Sire, cela n'est rien. Voici le châtiment : 

La voix alors devint âpre, amère, stridente, 
Comme le noir sarcasme et l'ironie ardente ; 
C'était le rire amer mordant un demi-dieu. 

- Sire ! on t'a retiré de ton Panthéon bleu !
Sire ! on t'a descendu de ta haute colonne !
Regarde : des brigands, dont l'essaim tourbillonne, 
D'affreux bohémiens, des vainqueurs de charnier 
Te tiennent dans leurs mains et t'ont fait prisonnier.
A ton orteil d'airain leur patte infâme touche.
Ils t'ont pris. Tu mourus, comme un astre se couche.
Napoléon-le-Grand, empereur ; tu renais
Bonaparte, écuyer du cirque Beauharnais.
Te voilà dans leurs rangs, on t'a, l'on te harnache.
Ils t'appellent tout haut grand homme, entr'eux, ganache 
Ils traînent sur Paris, qui les voit s'étaler, 
Des sabres qu'au besoin ils sauraient avaler.
Aux passants attroupés devant leur habitacle,
Ils disent, entends-les : - Empire à grand spectacle !
Le pape est engagé dans la troupe ; c'est bien,
Nous avons mieux ; le czar en est ; mais ce n'est rien, 
Le czar n'est qu'un sergent, le pape n'est qu'un bonze, 
Nous avons avec nous le bonhomme de bronze !
Nous sommes les neveux du grand Napoléon !
Et Fould, Magnan, Rouher, Parieu caméléon,
Font rage. Ils vont montrant un sénat d'automates.
Ils ont pris de la paille au fond des casemates
Pour empailler ton aigle, ô vainqueur d'Iéna !
Il est là, mort, gisant, lui qui si haut plana,
Et du champ de bataille il tombe au champ de foire.

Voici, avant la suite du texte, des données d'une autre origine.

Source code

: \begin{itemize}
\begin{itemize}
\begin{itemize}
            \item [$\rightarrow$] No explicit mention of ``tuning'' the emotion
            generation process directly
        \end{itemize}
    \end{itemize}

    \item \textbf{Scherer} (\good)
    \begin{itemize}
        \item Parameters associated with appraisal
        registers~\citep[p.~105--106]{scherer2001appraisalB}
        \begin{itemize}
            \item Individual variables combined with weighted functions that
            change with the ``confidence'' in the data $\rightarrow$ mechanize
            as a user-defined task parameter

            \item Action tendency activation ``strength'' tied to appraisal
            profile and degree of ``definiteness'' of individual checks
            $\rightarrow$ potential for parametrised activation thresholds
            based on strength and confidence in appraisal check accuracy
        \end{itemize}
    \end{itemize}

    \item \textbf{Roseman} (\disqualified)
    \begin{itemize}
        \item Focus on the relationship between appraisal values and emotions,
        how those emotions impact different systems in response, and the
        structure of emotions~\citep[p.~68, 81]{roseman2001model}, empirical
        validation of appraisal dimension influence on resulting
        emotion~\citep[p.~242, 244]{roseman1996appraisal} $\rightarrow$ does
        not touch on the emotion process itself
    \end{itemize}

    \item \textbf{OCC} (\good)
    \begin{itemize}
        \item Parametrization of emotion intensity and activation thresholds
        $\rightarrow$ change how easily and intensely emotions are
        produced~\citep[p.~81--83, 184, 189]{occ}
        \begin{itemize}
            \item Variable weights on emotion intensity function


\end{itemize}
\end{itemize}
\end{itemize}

Sire, de ton vieux trône ils recousent la moire.
Ayant dévalisé la France au coin d'un bois,
Ils ont à leurs haillons du sang, comme tu vois,
Et dans son bénitier Sibour lave leur linge.

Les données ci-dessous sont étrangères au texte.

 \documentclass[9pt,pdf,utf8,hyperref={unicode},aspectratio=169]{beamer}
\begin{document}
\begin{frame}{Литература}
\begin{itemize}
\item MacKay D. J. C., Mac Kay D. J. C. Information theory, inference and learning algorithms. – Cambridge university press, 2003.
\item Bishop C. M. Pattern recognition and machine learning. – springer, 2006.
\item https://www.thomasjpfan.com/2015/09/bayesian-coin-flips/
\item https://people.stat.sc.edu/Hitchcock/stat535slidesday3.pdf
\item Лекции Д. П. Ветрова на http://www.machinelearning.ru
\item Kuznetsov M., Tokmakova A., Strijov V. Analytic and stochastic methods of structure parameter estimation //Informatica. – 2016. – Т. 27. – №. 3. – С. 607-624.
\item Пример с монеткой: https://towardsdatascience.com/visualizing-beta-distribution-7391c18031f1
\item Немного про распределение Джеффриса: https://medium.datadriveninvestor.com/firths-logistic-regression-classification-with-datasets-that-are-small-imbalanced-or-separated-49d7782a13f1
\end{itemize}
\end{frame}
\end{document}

Toi, lion, tu les suis ; leur maître, c'est le singe.
Ton nom leur sert de lit, Napoléon premier.
On voit sur Austerlitz un peu de leur fumier.
Ta gloire est un gros vin dont leur honte se grise ;
Cartouche essaie et met ta redingote grise ;
On quête des liards dans le petit chapeau ;
Pour tapis sur la table ils ont mis ton drapeau ;
A cette table immonde où le grec devient riche,
Avec le paysan on boit, on joue, on triche.
Tu te mêles, compère, à ce tripot hardi,
Et ta main qui tenait l'étendard de Lodi,
Cette main qui portait la foudre, ô Bonaparte,
Aide à piper les dés et fait sauter la carte.
Ils te forcent à boire avec eux, et Carlier
Pousse amicalement d'un coude familier
Votre majesté, sire, et Piétri dans son antre
Vous tutoie, et Maupas vous tape sur le ventre.
Faussaires, meurtriers, escrocs, forbans, voleurs,
Ils savent qu'ils auront, comme toi, des malheurs ;
Leur soif en attendant vide la coupe pleine,
A ta santé ; Poissy trinque avec Sainte-Hélène.
Regarde ! bals, sabbats, fêtes matin et soir.
La foule au bruit qu'ils font se culbute pour voir ; 
Debout sur le tréteau qu'assiège une cohue
Qui rit, bâille, applaudit, tempête, siffle, hue,
Entouré de pasquins agitant leur grelot,
- Commencer par Homère et finir par Callot !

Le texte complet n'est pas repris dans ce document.